Saved entries:
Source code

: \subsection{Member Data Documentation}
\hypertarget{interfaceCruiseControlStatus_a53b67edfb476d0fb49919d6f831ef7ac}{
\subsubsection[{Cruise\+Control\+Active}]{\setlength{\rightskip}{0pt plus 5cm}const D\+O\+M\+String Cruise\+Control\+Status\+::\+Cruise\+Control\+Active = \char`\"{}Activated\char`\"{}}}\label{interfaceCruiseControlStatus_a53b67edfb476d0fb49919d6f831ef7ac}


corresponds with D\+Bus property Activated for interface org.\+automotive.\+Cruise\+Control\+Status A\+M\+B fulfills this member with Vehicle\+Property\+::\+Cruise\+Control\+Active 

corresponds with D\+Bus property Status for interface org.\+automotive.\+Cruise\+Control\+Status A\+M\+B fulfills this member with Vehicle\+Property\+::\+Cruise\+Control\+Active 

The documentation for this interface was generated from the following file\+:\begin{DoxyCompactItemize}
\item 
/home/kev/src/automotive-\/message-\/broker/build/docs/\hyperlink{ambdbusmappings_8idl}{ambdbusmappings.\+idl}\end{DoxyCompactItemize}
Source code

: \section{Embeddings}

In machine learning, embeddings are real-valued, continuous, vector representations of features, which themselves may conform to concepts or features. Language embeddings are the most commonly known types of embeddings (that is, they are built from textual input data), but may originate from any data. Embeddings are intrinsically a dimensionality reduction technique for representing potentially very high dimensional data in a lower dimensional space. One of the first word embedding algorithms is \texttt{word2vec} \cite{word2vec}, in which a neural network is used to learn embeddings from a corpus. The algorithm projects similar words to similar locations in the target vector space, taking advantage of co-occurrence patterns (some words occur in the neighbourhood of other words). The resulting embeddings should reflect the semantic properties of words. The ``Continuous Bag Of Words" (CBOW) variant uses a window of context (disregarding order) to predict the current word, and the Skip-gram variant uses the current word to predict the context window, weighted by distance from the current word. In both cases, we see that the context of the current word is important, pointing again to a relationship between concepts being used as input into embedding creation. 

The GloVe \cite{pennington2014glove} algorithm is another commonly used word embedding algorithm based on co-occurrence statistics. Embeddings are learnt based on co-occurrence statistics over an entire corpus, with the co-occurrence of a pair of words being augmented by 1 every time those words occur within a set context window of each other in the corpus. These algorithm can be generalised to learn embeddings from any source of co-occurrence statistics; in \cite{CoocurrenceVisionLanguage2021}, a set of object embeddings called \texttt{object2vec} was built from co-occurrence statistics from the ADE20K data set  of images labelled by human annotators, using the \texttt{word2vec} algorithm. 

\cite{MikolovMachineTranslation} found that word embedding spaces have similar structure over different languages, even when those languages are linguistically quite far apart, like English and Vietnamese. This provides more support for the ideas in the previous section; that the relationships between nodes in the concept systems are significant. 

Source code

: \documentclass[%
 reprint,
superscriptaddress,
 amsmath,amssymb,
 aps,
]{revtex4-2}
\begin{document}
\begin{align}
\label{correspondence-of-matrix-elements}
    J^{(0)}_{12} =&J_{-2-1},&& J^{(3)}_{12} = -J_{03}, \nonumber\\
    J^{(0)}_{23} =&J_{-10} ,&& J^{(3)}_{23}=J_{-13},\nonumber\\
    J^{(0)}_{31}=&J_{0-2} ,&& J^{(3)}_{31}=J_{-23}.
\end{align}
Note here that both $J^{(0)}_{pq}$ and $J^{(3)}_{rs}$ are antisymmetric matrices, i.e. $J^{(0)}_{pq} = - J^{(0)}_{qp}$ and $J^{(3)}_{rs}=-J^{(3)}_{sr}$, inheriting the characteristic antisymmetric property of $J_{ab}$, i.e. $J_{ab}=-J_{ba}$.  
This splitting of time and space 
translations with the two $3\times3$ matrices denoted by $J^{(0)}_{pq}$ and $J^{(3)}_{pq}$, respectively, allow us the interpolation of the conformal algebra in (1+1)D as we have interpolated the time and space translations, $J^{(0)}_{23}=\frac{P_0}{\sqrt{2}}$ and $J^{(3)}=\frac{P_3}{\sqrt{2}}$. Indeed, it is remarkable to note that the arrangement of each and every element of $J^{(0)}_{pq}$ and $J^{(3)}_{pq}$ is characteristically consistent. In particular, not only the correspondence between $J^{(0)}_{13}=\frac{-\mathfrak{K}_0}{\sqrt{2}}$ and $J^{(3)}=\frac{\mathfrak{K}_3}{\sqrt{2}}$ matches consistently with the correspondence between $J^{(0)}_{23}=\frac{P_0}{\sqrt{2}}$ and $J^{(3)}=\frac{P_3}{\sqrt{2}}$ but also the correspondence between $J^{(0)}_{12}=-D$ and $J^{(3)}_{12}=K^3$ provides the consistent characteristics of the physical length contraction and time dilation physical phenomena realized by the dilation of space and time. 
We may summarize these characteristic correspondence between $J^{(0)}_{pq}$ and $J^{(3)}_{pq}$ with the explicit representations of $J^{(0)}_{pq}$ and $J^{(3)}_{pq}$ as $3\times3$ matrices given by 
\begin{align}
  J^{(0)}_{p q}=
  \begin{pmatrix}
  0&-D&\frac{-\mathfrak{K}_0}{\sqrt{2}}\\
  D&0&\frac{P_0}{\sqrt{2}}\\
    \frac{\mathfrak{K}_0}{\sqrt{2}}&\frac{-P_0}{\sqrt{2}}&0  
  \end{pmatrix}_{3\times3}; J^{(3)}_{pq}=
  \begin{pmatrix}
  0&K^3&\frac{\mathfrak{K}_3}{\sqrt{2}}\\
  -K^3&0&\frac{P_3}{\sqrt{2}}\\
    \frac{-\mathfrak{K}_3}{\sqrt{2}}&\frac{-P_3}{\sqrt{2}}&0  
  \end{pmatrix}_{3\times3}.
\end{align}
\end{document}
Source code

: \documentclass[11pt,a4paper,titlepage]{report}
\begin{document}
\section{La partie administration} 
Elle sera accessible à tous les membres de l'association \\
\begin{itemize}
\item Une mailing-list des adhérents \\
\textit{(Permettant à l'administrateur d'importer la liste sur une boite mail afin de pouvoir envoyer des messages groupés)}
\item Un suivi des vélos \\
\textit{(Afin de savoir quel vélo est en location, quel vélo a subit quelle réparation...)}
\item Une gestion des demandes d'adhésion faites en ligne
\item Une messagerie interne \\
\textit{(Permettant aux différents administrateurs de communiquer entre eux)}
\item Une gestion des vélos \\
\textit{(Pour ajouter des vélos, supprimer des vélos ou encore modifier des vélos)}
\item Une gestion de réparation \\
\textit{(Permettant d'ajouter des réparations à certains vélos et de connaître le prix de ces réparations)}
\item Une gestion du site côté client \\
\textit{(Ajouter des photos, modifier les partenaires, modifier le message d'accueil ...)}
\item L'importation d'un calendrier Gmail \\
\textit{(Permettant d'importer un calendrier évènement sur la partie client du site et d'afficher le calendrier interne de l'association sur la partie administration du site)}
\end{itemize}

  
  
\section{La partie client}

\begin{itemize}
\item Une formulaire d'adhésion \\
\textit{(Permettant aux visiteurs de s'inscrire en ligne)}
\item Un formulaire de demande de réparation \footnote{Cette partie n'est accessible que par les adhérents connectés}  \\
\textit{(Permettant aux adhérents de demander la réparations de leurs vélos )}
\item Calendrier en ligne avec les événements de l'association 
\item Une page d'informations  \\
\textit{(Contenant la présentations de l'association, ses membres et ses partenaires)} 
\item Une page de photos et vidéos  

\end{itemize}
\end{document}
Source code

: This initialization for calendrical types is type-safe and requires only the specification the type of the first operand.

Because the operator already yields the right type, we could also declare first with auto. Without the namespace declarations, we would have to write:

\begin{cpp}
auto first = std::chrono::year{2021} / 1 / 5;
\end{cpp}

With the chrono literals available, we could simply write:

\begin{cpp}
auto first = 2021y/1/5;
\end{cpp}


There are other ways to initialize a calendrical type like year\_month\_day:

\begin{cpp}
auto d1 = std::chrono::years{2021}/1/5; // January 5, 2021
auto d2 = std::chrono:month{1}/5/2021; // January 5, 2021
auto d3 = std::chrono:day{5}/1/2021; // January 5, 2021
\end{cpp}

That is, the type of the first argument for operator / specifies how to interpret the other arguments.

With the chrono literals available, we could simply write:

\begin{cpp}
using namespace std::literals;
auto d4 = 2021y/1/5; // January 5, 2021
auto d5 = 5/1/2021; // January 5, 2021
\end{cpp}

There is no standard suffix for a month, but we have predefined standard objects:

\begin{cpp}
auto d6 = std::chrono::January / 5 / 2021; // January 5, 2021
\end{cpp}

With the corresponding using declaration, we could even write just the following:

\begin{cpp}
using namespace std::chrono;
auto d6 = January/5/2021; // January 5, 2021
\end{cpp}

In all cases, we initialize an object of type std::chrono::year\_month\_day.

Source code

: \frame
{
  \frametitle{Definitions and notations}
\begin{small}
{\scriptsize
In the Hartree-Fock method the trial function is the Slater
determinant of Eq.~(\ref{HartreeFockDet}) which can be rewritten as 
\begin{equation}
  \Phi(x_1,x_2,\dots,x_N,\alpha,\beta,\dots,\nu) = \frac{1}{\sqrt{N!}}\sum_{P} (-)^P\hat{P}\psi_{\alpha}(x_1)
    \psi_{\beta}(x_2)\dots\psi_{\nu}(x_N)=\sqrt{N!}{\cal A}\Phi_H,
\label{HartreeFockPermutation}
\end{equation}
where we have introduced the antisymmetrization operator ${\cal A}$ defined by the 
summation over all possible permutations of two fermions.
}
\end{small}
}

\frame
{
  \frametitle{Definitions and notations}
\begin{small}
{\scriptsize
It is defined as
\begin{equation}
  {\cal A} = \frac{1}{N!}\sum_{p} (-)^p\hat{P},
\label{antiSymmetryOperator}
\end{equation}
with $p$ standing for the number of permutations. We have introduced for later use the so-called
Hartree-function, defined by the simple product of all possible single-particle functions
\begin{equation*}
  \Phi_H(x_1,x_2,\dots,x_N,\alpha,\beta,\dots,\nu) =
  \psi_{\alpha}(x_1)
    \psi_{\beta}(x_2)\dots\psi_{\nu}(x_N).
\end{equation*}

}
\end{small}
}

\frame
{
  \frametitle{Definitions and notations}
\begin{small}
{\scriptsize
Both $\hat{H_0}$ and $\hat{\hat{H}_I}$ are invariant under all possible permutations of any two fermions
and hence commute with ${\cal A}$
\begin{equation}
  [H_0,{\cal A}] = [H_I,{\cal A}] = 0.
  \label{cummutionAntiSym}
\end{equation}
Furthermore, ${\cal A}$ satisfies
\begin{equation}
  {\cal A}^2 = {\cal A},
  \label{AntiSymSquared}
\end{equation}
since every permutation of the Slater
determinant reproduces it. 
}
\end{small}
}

EXERCISE OBJECTIVE: Your response should be each line that includes the word "association", copied from the records.

ANSWER FOR THE TASK:
Elle sera accessible à tous les membres de l'association \\
\textit{(Permettant d'importer un calendrier évènement sur la partie client du site et d'afficher le calendrier interne de l'association sur la partie administration du site)}
\item Calendrier en ligne avec les événements de l'association 
\textit{(Contenant la présentations de l'association, ses membres et ses partenaires)} 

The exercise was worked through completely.